▸ **EXERCISE INSTRUCTIONS**:
Return exactly the lines of the records below, starting at the line that contains "This repository contains" and ending at the line that contains "This subdirectory holds", with both of those lines kept.

▸ **INPUT FOR THIS TASK**:
*** Block opens ***

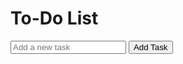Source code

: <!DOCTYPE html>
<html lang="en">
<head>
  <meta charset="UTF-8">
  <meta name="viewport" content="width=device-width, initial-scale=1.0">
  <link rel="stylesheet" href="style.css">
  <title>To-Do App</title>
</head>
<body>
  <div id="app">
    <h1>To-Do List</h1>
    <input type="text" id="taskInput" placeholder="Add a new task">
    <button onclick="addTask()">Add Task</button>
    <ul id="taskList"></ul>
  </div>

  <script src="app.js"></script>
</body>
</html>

*** Block closes ***
*** Block opens ***

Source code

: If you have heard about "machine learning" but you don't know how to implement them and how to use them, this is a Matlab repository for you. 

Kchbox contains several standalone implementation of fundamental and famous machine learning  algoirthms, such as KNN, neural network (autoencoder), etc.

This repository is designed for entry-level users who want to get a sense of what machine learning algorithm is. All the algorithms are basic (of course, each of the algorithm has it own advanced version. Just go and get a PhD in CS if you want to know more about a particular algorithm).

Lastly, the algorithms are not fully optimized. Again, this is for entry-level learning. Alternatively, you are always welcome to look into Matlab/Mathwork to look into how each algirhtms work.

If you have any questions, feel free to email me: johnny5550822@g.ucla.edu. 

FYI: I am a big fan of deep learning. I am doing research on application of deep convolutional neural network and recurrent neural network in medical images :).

*** Block closes ***
*** Block opens ***

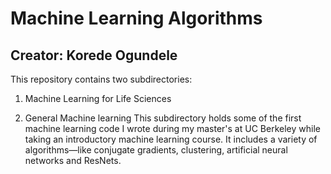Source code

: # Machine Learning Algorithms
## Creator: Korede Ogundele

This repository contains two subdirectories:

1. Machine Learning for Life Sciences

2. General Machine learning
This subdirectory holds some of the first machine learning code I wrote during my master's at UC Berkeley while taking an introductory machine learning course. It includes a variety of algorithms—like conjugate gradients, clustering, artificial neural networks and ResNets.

*** Block closes ***

▸ **SOLUTION**:
This repository contains two subdirectories:

1. Machine Learning for Life Sciences

2. General Machine learning
This subdirectory holds some of the first machine learning code I wrote during my master's at UC Berkeley while taking an introductory machine learning course. It includes a variety of algorithms—like conjugate gradients, clustering, artificial neural networks and ResNets.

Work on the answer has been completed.